Kara’s blue eyes look down at Alex’s feet, and then she begins to move as well. It takes her a few moments to find the right beat; she gets confused about which instrument she’s meant to be following, and Alex tries not to laugh as she tries to match the tempo of the cymbals.

But finally she gets it, and her head starts to bob along, and a smile spreads out across her face.

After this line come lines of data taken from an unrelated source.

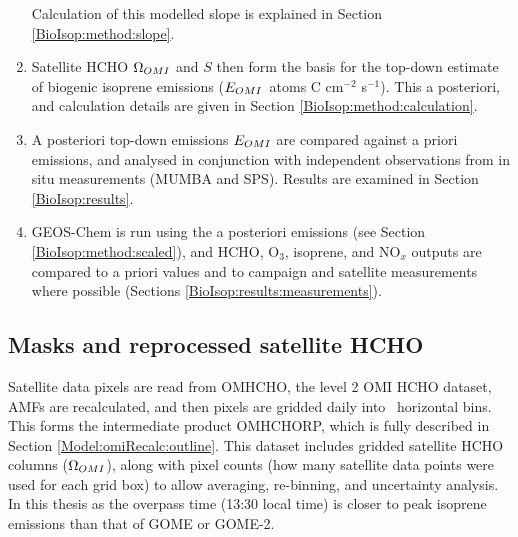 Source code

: \begin{enumerate}
        Calculation of this modelled slope is explained in Section \ref{BioIsop:method:slope}.
      \item 
        Satellite HCHO $\Omega_{OMI}$ and $S$ then form the basis for the top-down estimate of biogenic isoprene emissions ($E_{OMI}$~atoms C cm$^{-2}$ s$^{-1}$).
        This  a posteriori, and calculation details are given in Section \ref{BioIsop:method:calculation}.
      \item 
        A posteriori top-down emissions $E_{OMI}$ are compared against a priori emissions, and analysed in conjunction with independent observations from in situ measurements (MUMBA and SPS).
        Results are examined in Section \ref{BioIsop:results}.
      \item 
        GEOS-Chem is run using the a posteriori emissions (see Section \ref{BioIsop:method:scaled}), and HCHO, O$_3$, isoprene, and NO$_x$ outputs are compared to a priori values and to campaign and satellite measurements where possible (Sections \ref{BioIsop:results:measurements}).
    \end{enumerate}
    
  
  \subsection{Masks and reprocessed satellite HCHO}
    
    Satellite data pixels are read from OMHCHO, the level 2 OMI HCHO dataset, AMFs are recalculated, and then pixels are gridded daily into \highhr ~horizontal bins. 
    This forms the intermediate product OMHCHORP, which is fully described in Section \ref{Model:omiRecalc:outline}.
    This dataset includes gridded satellite HCHO columns ($\Omega_{OMI}$), along with pixel counts (how many satellite data points were used for each grid box) to allow averaging, re-binning, and uncertainty analysis.
    In this thesis  
    as the overpass time (13:30 local time) is closer to peak isoprene emissions than that of GOME or GOME-2. %
    
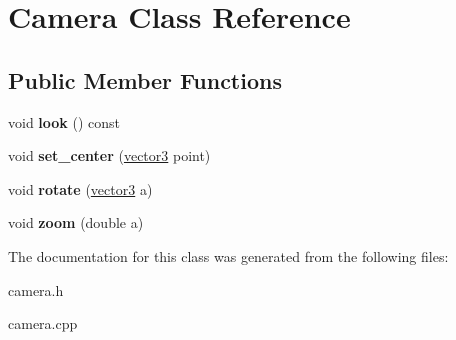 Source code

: \hypertarget{class_camera}{
\section{Camera Class Reference}
\label{class_camera}
}
\subsection*{Public Member Functions}
\begin{DoxyCompactItemize}
\item 
\hypertarget{class_camera_ae8f2a4d0c4406d26d0f203fd976ba8e6}{
void {\bfseries look} () const }
\label{class_camera_ae8f2a4d0c4406d26d0f203fd976ba8e6}

\item 
\hypertarget{class_camera_a90b568b545a85ff1ac6346fbcff70493}{
void {\bfseries set\_\-center} (\hyperlink{classvector3d}{vector3} point)}
\label{class_camera_a90b568b545a85ff1ac6346fbcff70493}

\item 
\hypertarget{class_camera_a636faf22e94bafbe090385697de07c23}{
void {\bfseries rotate} (\hyperlink{classvector3d}{vector3} a)}
\label{class_camera_a636faf22e94bafbe090385697de07c23}

\item 
\hypertarget{class_camera_a9cfbaa9aeca1cb3b52b0a28283aed8f4}{
void {\bfseries zoom} (double a)}
\label{class_camera_a9cfbaa9aeca1cb3b52b0a28283aed8f4}

\end{DoxyCompactItemize}


The documentation for this class was generated from the following files:\begin{DoxyCompactItemize}
\item 
camera.h\item 
camera.cpp\end{DoxyCompactItemize}
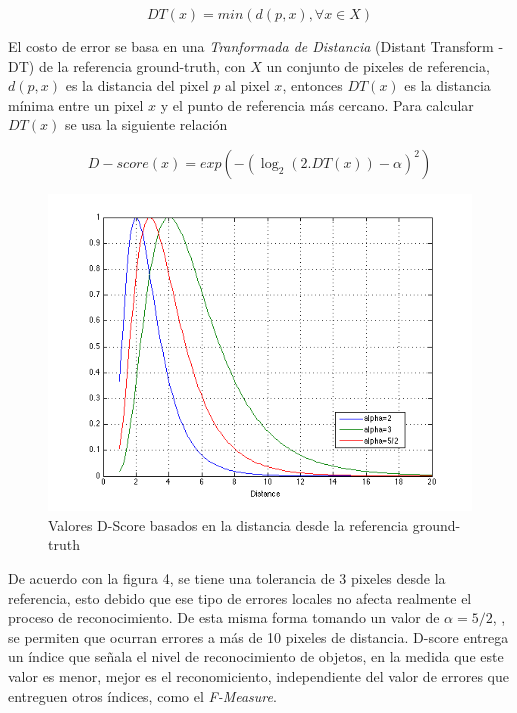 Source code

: \begin{equation}
DT(x) = min( d(p,x), \forall x \in X)
\end{equation}

El costo de error se basa en una \emph{Tranformada de Distancia} (Distant Transform - DT) de la referencia ground-truth, con $X$ un conjunto de pixeles de referencia, $d(p,x)$ es la distancia del pixel $p$ al pixel $x$, entonces $DT(x)$ es la distancia mínima entre un pixel $x$ y el punto de referencia más cercano. Para calcular $DT(x)$ se usa la siguiente relación

\begin{equation}
D-score(x) = exp( - (\log_2(2.DT(x)) - \alpha )^2)
\end{equation}


\begin{figure}[!ht]
\centering
\includegraphics[scale=0.4]{img/ch4/dscore}
\caption{Valores D-Score basados en la distancia desde la referencia ground-truth}
\label{fig:Valores D-Score}
\end{figure}

De acuerdo con la figura 4, se tiene una tolerancia de 3 pixeles desde la referencia, esto debido que ese tipo de errores locales no afecta realmente el proceso de reconocimiento. De esta misma forma tomando un valor de $\alpha=5/2$, \cite{park_benchmark_2013}, se permiten que ocurran errores a más de 10 pixeles de distancia. D-score entrega un índice que señala el nivel de reconocimiento de objetos, en la medida que este valor es menor, mejor es el reconomiciento, independiente del valor de errores que entreguen otros índices, como el \emph{F-Measure}.

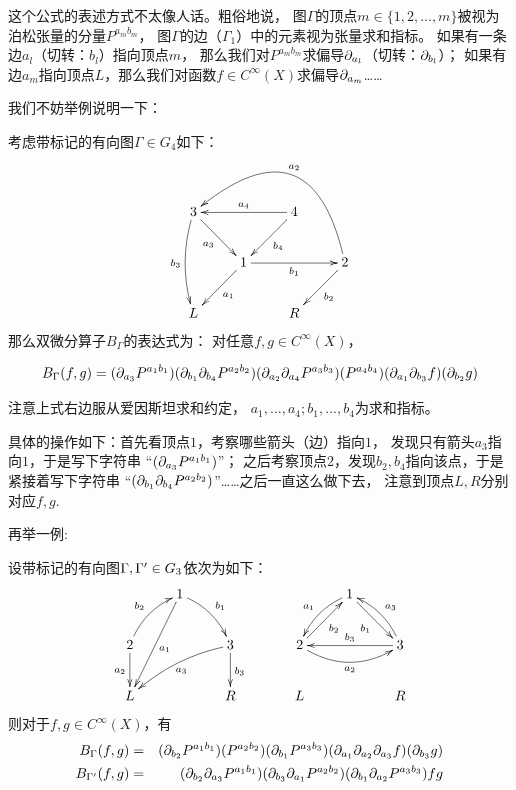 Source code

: 这个公式的表述方式不太像人话。粗俗地说，
图$\Gamma$的顶点$m\in\{1,2,...,m\}$被视为泊松张量的分量$P^{a_mb_m}$，
图$\Gamma$的边（$\Gamma_1$）中的元素视为张量求和指标。
如果有一条边$a_l$（切转：$b_l$）指向顶点$m$，
那么我们对$P^{a_mb_m}$求偏导$\partial_{a_l}$（切转：$\partial_{b_l}$）；
如果有边$a_m$指向顶点$L$，那么我们对函数$f\in C^{\infty}(X)$求偏导$\partial_{a_m}$……

我们不妨举例说明一下：

\begin{example}考虑带标记的有向图$\Gamma\in G_4$如下：
$$
  \xymatrix{
     3 \ar[rd]_{a_3}  \ar@/_/[dd]_{b_3}
    &
    &4 \ar[ll]_{a_4}  \ar[ld]^{b_4}
    &
  \\
    &1 \ar[ld]^{a_1}  \ar[rr]_{b_1}
    &
    &2 \ar@/_4pc/[ulll]_{a_2}  \ar[ld]^{b_2}
  \\
     L
    &
    &R
    &
  }
$$
那么双微分算子$B_{\Gamma}$的表达式为：
对任意$f,g\in C^{\infty}(X)$，

$$
  B_{\Gamma}(f,g)
=
  (\partial_{a_3}P^{a_1b_1})
  (\partial_{{b_1}}\partial_{b_4}{P^{a_2b_2}})
  (\partial_{a_2}\partial_{a_4}{P^{a_3b_3}})
  (P^{a_4b_4})
  (\partial_{{a_1}}\partial_{b_3}{f})
  (\partial_{b_2}{g})
$$

注意上式右边服从爱因斯坦求和约定，
$a_1,...,a_4;b_1,...,b_4$为求和指标。
\end{example}

具体的操作如下：首先看顶点$1$，考察哪些箭头（边）指向$1$，
发现只有箭头$a_3$指向$1$，于是写下字符串
“$(\partial_{a_3}P^{a_1b_1})$”；
之后考察顶点$2$，发现$b_2,b_4$指向该点，于是紧接着写下字符串
“$(\partial_{{b_1}}\partial_{b_4}{P^{a_2b_2}})$”……之后一直这么做下去，
注意到顶点$L,R$分别对应$f,g$.

再举一例:
\begin{example}设带标记的有向图$\Gamma,\Gamma'\in G_3$依次为如下：
$$
  \xymatrix{
     & 1 \ar[ddl]^{a_1}      \ar@/^/[dr]^{b_1}
     &
   \\
       2 \ar@/^/[ur]^{b_2}   \ar[d]_{a_2}
     &
     & 3 \ar@/_/[lld]^{a_3}  \ar[d]^{b_3}
   \\
       L
     &
     & R
  }
\quad\qquad
  \xymatrix{
     & 1 \ar@/_/[dl]_{a_1}      \ar[dr]_{b_1}
     &
   \\
       2 \ar[ur]_{b_2}          \ar@/_1pc/[rr]_{a_2}
     &
     & 3 \ar@/_/[lu]_{a_3}      \ar[ll]_{b_3}
   \\
       L
     &
     & R
  }
$$
则对于$f,g\in C^{\infty}(X)$，有
\begin{eqnarray*}
     B_\Gamma(f,g)
&=&
     (\partial_{b_2}P^{a_1b_1})
     (P^{a_2b_2})
     (\partial_{b_1}P^{a_3b_3})
     (\partial_{a_1}\partial_{a_2}\partial_{a_3}f)
     (\partial_{b_3}g)
\\
     B_{\Gamma'}(f,g)
&=&
     (\partial_{b_2}\partial_{a_3}P^{a_1b_1})
     (\partial_{b_3}\partial_{a_1}P^{a_2b_2})
     (\partial_{b_1}\partial_{a_2}P^{a_3b_3})
     fg
\end{eqnarray*}
\end{example}

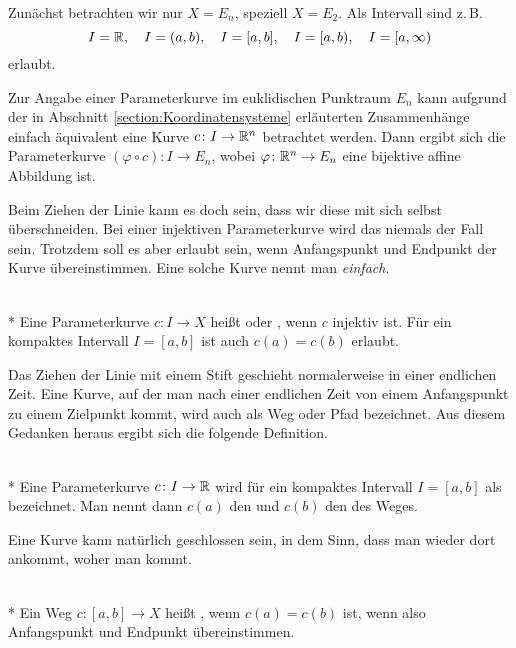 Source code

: \noindent
Zunächst betrachten wir nur $X=E_n$, speziell $X=E_2$. Als Intervall
sind z.\,B.%
\[I=\mathbb R,\quad I=(a,b),\quad I=[a,b],\quad
I=[a,b),\quad I=[a,\infty)\]
erlaubt.

Zur Angabe einer Parameterkurve im euklidischen Punktraum $E_n$ kann
aufgrund der in Abschnitt \ref{section:Koordinatensysteme} erläuterten
Zusammenhänge einfach äquivalent eine Kurve $c\colon I \to\mathbb R^n$
betrachtet werden. Dann ergibt sich die Parameterkurve
$(\varphi\circ c)\colon I\to E_n$,
wobei $\varphi\colon \mathbb R^n\to E_n$ eine bijektive affine Abbildung ist.

Beim Ziehen der Linie kann es doch sein, dass wir diese mit sich selbst
überschneiden. Bei einer injektiven Parameterkurve wird das niemals
der Fall sein. Trotzdem soll es aber erlaubt sein, wenn Anfangspunkt
und Endpunkt der Kurve übereinstimmen. Eine solche Kurve nennt man
\emph{einfach}.

\begin{definition}\mbox{}\\*
Eine Parameterkurve $c\colon I\to X$ heißt  oder
, wenn $c$ injektiv ist. Für ein kompaktes
Intervall $I=[a,b]$ ist auch $c(a)=c(b)$ erlaubt.
\end{definition}

\noindent
Das Ziehen der Linie mit einem Stift geschieht normalerweise in einer
endlichen Zeit. Eine Kurve, auf der man nach einer endlichen Zeit
von einem Anfangspunkt zu einem Zielpunkt kommt, wird auch als
Weg oder Pfad bezeichnet. Aus diesem Gedanken heraus
ergibt sich die folgende Definition.

\begin{definition}\mbox{}\\*
Eine Parameterkurve $c\colon I\to\mathbb R$ wird für ein kompaktes
Intervall $I=[a,b]$ als  bezeichnet. Man nennt dann
$c(a)$ den  und $c(b)$ den
 des Weges.
\end{definition}

\noindent
Eine Kurve kann natürlich geschlossen sein, in dem Sinn, dass man
wieder dort ankommt, woher man kommt.

\begin{definition}%
\mbox{}\\*
Ein Weg $c\colon [a,b]\to X$ heißt ,
wenn $c(a)=c(b)$ ist, wenn also Anfangspunkt und
Endpunkt übereinstimmen.
\end{definition}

And then her arms go up in the air.

“No,’ Alex laughs. She steps forward, grabs Kara’s wrists, and puts her arms back down by her side. ‘This isn’t an arms-in-the-air dance. Just step… and step…’

Alex holds hands with her as they step side to side in unison. Kara looks down at herself and smiles, and then looks up at Alex.

“This is easy,’ she grins. ‘Is this all dancing is?’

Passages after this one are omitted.